Re: Global Variables Not Updated in Child Process
by choroba (Cardinal) on Nov 16, 2012 at 08:16 UTC
    Normally, a child process cannot change its parent's variables. But see forks::shared.
    لսႽ† ᥲᥒ⚪⟊Ⴙᘓᖇ Ꮅᘓᖇ⎱ Ⴙᥲ𝇋ƙᘓᖇ
      I tried Fork::Shared and Dat::Dumper, but ther issue is they are not able to save Type Globs. It returned error that it is not able to save Type Globs. Any other solution that you have?
Re: Global Variables Not Updated in Child Process
by afoken (Chancellor) on Nov 18, 2012 at 17:19 UTC

    You seem to have a problem understanding the concept behind fork(). fork creates an exact copy of the current process, assigns it a new process ID, and makes both processes run independantly. Some things are shared, like file handles, but most (like memory) are not. (Actually, modern operating systems initially share most memory of both processes and use a copy-on-write mechanism to avoid expensive copy operations as long as possible.)

    What you expect here is that your child will also have a hangover after only you got drunk.

    Alexander

    --
    Today I will gladly share my knowledge and experience, for there are no sweeter words than "I told you so". ;-)
      So, is there anything I can use instead of forking? I want to run some processes in parallel and capture the results from them. My Prime focus is not forking but process some thing in a child process and get the values updated in parent.
        My Prime focus is not forking but process some thing in a child process and get the values updated in parent.

        So you want your son to learn French and your daugther to learn German, and you expect that you automatically speak both French and German as soon as both have finished learning. Does that work in real life? Nope. And it also won't work with fork()ed processes.

        Please read fork-exec, fork, and perhaps also exec.

        Generally, processes can't update other processes data. You need some kind of inter-process communication, or shared memory. Shared memory won't work well with Perl, because perl tends to move data around when its size changes. See perlipc for details on both ways.

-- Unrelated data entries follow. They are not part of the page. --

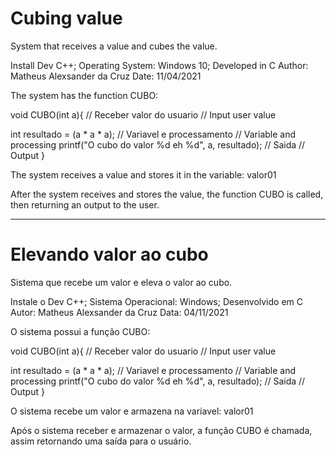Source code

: # Cubing value
System that receives a value and cubes the value.

Install Dev C++;
Operating System: Windows 10;
Developed in C
Author: Matheus Alexsander da Cruz
Date: 11/04/2021

The system has the function CUBO:

void CUBO(int a){ // Receber valor do usuario // Input user value

int resultado = (a * a * a); // Variavel e processamento // Variable and processing
printf("O cubo do valor %d eh %d", a, resultado); // Saida // Output
}


The system receives a value and stores it in the variable: valor01

After the system receives and stores the value, the function CUBO is called, then returning an output to the user.


----------------------------------------------------------------------------------------------------------------------


# Elevando valor ao cubo
Sistema que recebe um valor e eleva o valor ao cubo.

Instale o Dev C++;
Sistema Operacional: Windows;
Desenvolvido em C
Autor: Matheus Alexsander da Cruz
Data: 04/11/2021

O sistema possui a função CUBO:

void CUBO(int a){ // Receber valor do usuario // Input user value

int resultado = (a * a * a); // Variavel e processamento // Variable and processing
printf("O cubo do valor %d eh %d", a, resultado); // Saida // Output
}

O sistema recebe um valor e armazena na varíavel: valor01

Após o sistema receber e armazenar o valor, a função CUBO é chamada, assim retornando uma saída para o usuário.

        Another option, with its own set of traps, is using threads. Threads give you lightweight "processes" inside a single process, and threads can actually share variables. See perlthrtut for details. Of course, this works only if all external programs you are using now are merged into a single big program (possibly by moving each program into a single module).

        Alexander

        --
        Today I will gladly share my knowledge and experience, for there are no sweeter words than "I told you so". ;-)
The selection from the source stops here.